Tue, April 9, 12:20 to 1:50pm, Metro Toronto Convention Centre, Floor: 200 Level, Room 201B

Abstract

This paper describes the Leading for Equity (LFE) framework, a conceptual framework to support the leadership development of district leaders committed to leading equity-centered systems change as an approach to addressing long-standing racial, economic, and academic disparities in schools. The LFE framework is the foundation of the curriculum for a leadership fellowship—the Racial Equity Leadership Network (RELN)—that builds the capacity of district superintendents and executive staff across the South. The curriculum is being implemented over an 18-month learning arc and cycle of inquiry.

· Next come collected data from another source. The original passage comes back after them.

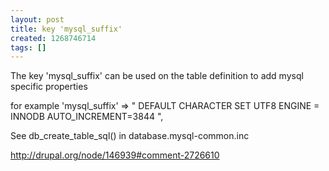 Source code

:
 ```yaml
---
layout: post
title: key 'mysql_suffix'
created: 1268746714
tags: []
---
```

The key 'mysql_suffix' can be used on the table definition to add mysql specific properties

for example
   'mysql_suffix' => " DEFAULT CHARACTER SET UTF8 ENGINE = INNODB AUTO_INCREMENT=3844 ",

See db_create_table_sql() in database.mysql-common.inc


http://drupal.org/node/146939#comment-2726610
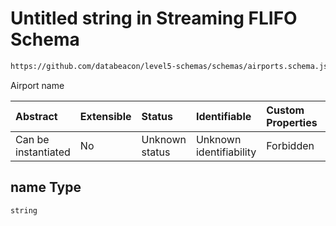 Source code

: # Untitled string in Streaming FLIFO Schema

```txt
https://github.com/databeacon/level5-schemas/schemas/airports.schema.json#/properties/name
```

Airport name

| Abstract            | Extensible | Status         | Identifiable            | Custom Properties | Additional Properties | Access Restrictions | Defined In                                                                      |
| :------------------ | :--------- | :------------- | :---------------------- | :---------------- | :-------------------- | :------------------ | :------------------------------------------------------------------------------ |
| Can be instantiated | No         | Unknown status | Unknown identifiability | Forbidden         | Allowed               | none                | [airports.schema.json\*](../../out/airports.schema.json "open original schema") |

## name Type

`string`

The LFE framework is a trans-disciplinary approach to support leaders to expand their habits of mind and practice when making decisions and taking action to affect equity-centered systems change. The LFE framework draws from studies on structural racialization (powell, 2006); the growing field of anthro-complexity (Snowden, 2007); complexity leadership theory (Uhl-Bien, 2006); and human-centered design (Gordon et al., 2016).

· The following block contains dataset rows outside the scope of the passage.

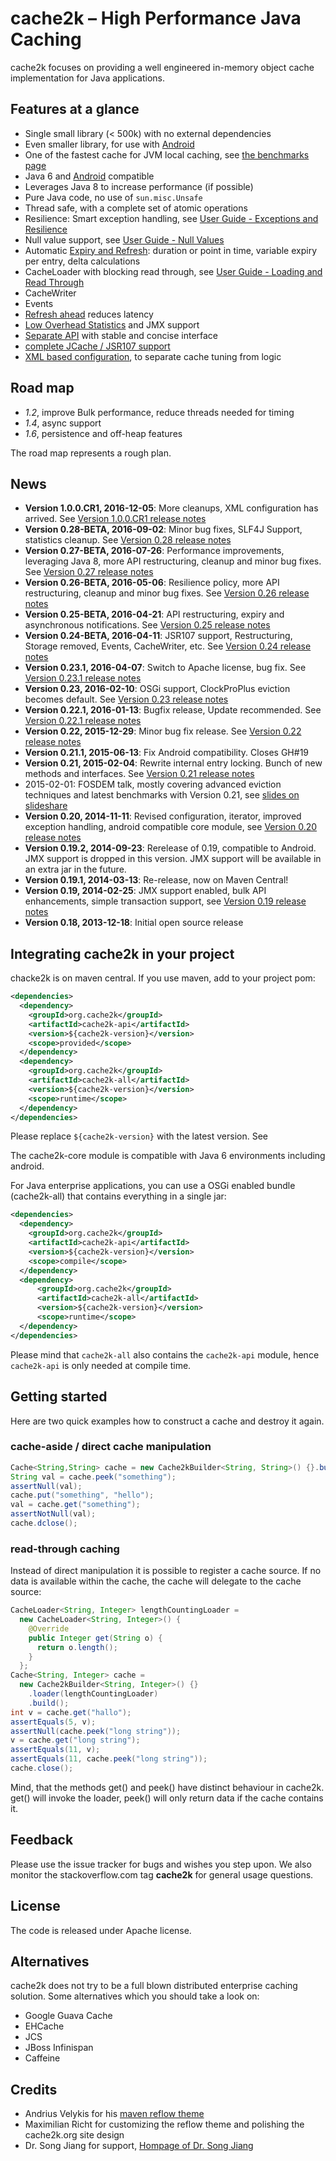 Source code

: # cache2k – High Performance Java Caching

cache2k focuses on providing a well engineered in-memory object cache implementation for
Java applications. 

## Features at a glance

 * Single small library (< 500k) with no external dependencies
 * Even smaller library, for use with [Android](docs/stable/user-guide.html#android)
 * One of the fastest cache for JVM local caching, see [the benchmarks page](benchmarks.html)
 * Java 6 and [Android](docs/stable/user-guide.html#android) compatible
 * Leverages Java 8 to increase performance (if possible)
 * Pure Java code, no use of `sun.misc.Unsafe`
 * Thread safe, with a complete set of atomic operations
 * Resilience: Smart exception handling, see [User Guide - Exceptions and Resilience](docs/stable/user-guide.html#exceptions-and-resilience)
 * Null value support, see [User Guide - Null Values](docs/stable/user-guide.html#null-values)
 * Automatic [Expiry and Refresh](docs/stable/user-guide.html#expiry-and-refresh): duration or point in time, variable expiry per entry, delta calculations
 * CacheLoader with blocking read through, see [User Guide - Loading and Read Through](docs/stable/user-guide.html#loading-read-through)
 * CacheWriter
 * Events
 * [Refresh ahead](docs/stable/user-guide.html#refresh-ahead) reduces latency
 * [Low Overhead Statistics](docs/stable/user-guide.html#statistics) and JMX support
 * [Separate API](/docs/stable/apidocs/cache2k-api/index.html) with stable and concise interface
 * [complete JCache / JSR107 support](docs/stable/user-guide.html#jcache)
 * [XML based configuration](docs/stable/user-guide.html#configuration), to separate cache tuning from logic

## Road map

  * _1.2_, improve Bulk performance, reduce threads needed for timing
  * _1.4_, async support
  * _1.6_, persistence and off-heap features
  
The road map represents a rough plan.

## News

  * **Version 1.0.0.CR1, 2016-12-05**: More cleanups, XML configuration has arrived. See [Version 1.0.0.CR1 release notes](1/0.0.CR1.html)
  * **Version 0.28-BETA, 2016-09-02**: Minor bug fixes, SLF4J Support, statistics cleanup. See [Version 0.28 release notes](0/28.html)
  * **Version 0.27-BETA, 2016-07-26**: Performance improvements, leveraging Java 8, more API restructuring, cleanup and minor bug fixes. See [Version 0.27 release notes](0/27.html)
  * **Version 0.26-BETA, 2016-05-06**: Resilience policy, more API restructuring, cleanup and minor bug fixes. See [Version 0.26 release notes](0/26.html)
  * **Version 0.25-BETA, 2016-04-21**: API restructuring, expiry and asynchronous notifications. See [Version 0.25 release notes](0/25.html)
  * **Version 0.24-BETA, 2016-04-11**: JSR107 support, Restructuring, Storage removed, Events, CacheWriter, etc. See [Version 0.24 release notes](0/24.html)
  * **Version 0.23.1, 2016-04-07**: Switch to Apache license, bug fix. See [Version 0.23.1 release notes](0/23.1.html)
  * **Version 0.23, 2016-02-10**: OSGi support, ClockProPlus eviction becomes default. See [Version 0.23 release notes](0/23.html)
  * **Version 0.22.1, 2016-01-13**: Bugfix release, Update recommended. See [Version 0.22.1 release notes](0/22.1.html)
  * **Version 0.22, 2015-12-29**: Minor bug fix release. See [Version 0.22 release notes](0/22.html)
  * **Version 0.21.1, 2015-06-13**: Fix Android compatibility. Closes GH#19
  * **Version 0.21, 2015-02-04**: Rewrite internal entry locking. Bunch of new methods and interfaces. See [Version 0.21 release notes](0/21.html)
  * 2015-02-01: FOSDEM talk, mostly covering advanced eviction techniques and latest benchmarks with Version 0.21, see [slides on slideshare](http://www.slideshare.net/cruftex/cache2k-java-caching-turbo-charged-fosdem-2015) 
  * **Version 0.20, 2014-11-11**: Revised configuration, iterator, improved 
    exception handling, android compatible core module, see [Version 0.20 release notes](0/20.html)
  * **Version 0.19.2, 2014-09-23**: Rerelease of 0.19, compatible to Android. 
    JMX support is dropped in this version. JMX support will be available in an extra jar in the future. 
  * **Version 0.19.1, 2014-03-13**: Re-release, now on Maven Central!
  * **Version 0.19, 2014-02-25**: JMX support enabled, bulk API enhancements,
    simple transaction support, see [Version 0.19 release notes](0/19.html)
  * **Version 0.18, 2013-12-18**: Initial open source release


## Integrating cache2k in your project

chacke2k is on maven central. If you use maven, add to your project pom:

```xml
<dependencies>
  <dependency>
    <groupId>org.cache2k</groupId>
    <artifactId>cache2k-api</artifactId>
    <version>${cache2k-version}</version>
    <scope>provided</scope>
  </dependency>
  <dependency>
    <groupId>org.cache2k</groupId>
    <artifactId>cache2k-all</artifactId>
    <version>${cache2k-version}</version>
    <scope>runtime</scope>
  </dependency>
</dependencies>
```

Please replace `${cache2k-version}` with the latest version. See 


The cache2k-core 
module is compatible with Java 6 environments including android.

For Java enterprise applications, you can use a OSGi enabled bundle (cache2k-all) that contains everything in a single jar: 

```xml
<dependencies>
  <dependency>
    <groupId>org.cache2k</groupId>
    <artifactId>cache2k-api</artifactId>
    <version>${cache2k-version}</version>
    <scope>compile</scope>
  </dependency>
  <dependency>
      <groupId>org.cache2k</groupId>
      <artifactId>cache2k-all</artifactId>
      <version>${cache2k-version}</version>
      <scope>runtime</scope>
  </dependency>
</dependencies>
```

Please mind that `cache2k-all` also contains the `cache2k-api` module, hence `cache2k-api` is only needed at compile time.

## Getting started

Here are two quick examples how to construct a cache and destroy it again.

### cache-aside / direct cache manipulation

```java
Cache<String,String> cache = new Cache2kBuilder<String, String>() {}.build();
String val = cache.peek("something");
assertNull(val);
cache.put("something", "hello");
val = cache.get("something");
assertNotNull(val);
cache.dclose();
```

### read-through caching

Instead of direct manipulation it is possible to register a cache source. If no
data is available within the cache, the cache will delegate to the cache source:

```java
CacheLoader<String, Integer> lengthCountingLoader =
  new CacheLoader<String, Integer>() {
    @Override
    public Integer get(String o) {
      return o.length();
    }
  };
Cache<String, Integer> cache =
  new Cache2kBuilder<String, Integer>() {}
    .loader(lengthCountingLoader)
    .build();
int v = cache.get("hallo");
assertEquals(5, v);
assertNull(cache.peek("long string"));
v = cache.get("long string");
assertEquals(11, v);
assertEquals(11, cache.peek("long string"));
cache.close();
```

Mind, that the methods get() and peek() have distinct behaviour in cache2k. get() will invoke the loader, 
peek() will only return data if the cache contains it.

## Feedback

Please use the issue tracker for bugs and wishes you step upon. We also monitor the stackoverflow.com tag
**cache2k** for general usage questions.

## License

The code is released under Apache license. 

## Alternatives

cache2k does not try to be a full blown distributed enterprise caching solution. Some alternatives
which you should take a look on:

 * Google Guava Cache
 * EHCache
 * JCS
 * JBoss Infinispan
 * Caffeine

## Credits

  * Andrius Velykis for his [maven reflow theme](http://andriusvelykis.github.io/reflow-maven-skin)
  * Maximilian Richt for customizing the reflow theme and polishing the cache2k.org site design
  * Dr. Song Jiang for support, [Hompage of Dr. Song Jiang](http://www.ece.eng.wayne.edu/~sjiang)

The LFE framework applies research on design principles, systems change, and complexity theory to the concept of racial equity. Integrating these concepts illustrates that, if racial oppression is a set of practices, cultural norms, and institutional arrangements that create and maintain racialized outcomes in society, leaders for racial equity can view their school districts as complex adaptive systems. These systems are operating within a set of conditions and norms that are constantly evolving and interacting with the local, socio-political environment (powell, 2010). Thus, policies and practice to create greater educational equity in complex adaptive systems must move from universal solutions to iterative processes derived from interactions and feedback between all stakeholders. This requires leaders to understand their context and act accordingly.
In practice, the LFE framework and the curriculum based on the framework, support leaders to identify different types of systems (ordered, complex, chaos) defined by the relationship between cause and effect (Snowden, 2005). The LFE framework helps leaders to apply the appropriate mode of inquiry for addressing a challenge in that type of system. Premised on the idea that solutions in complex systems are unknown, leaders learn to apply liberatory design principles—empathy, team co-design, problem defining, prototyping and testing, reflection and iteration—to learn workable solutions to effectively solve equity challenges. Leaders learn that equity-centered leadership development is informed by systemic oppression, that change in complex systems is non-linear, and how to use non-hierarchical approaches to decision-making, design, and action.

Underpinning the LFE framework is the recognition that the world can no longer wait for de-contextualized linear solutions, or live with the predictable consequences of current reductive thinking for catalyzing and influencing equity-centered systems change. A framework that can support this shift, and research to document cases of leadership change, can provide new models for leadership mindsets and actions that lead to improved academic and co-academic outcomes for students of color. This learning would be of tremendous value to the field of both practice and research.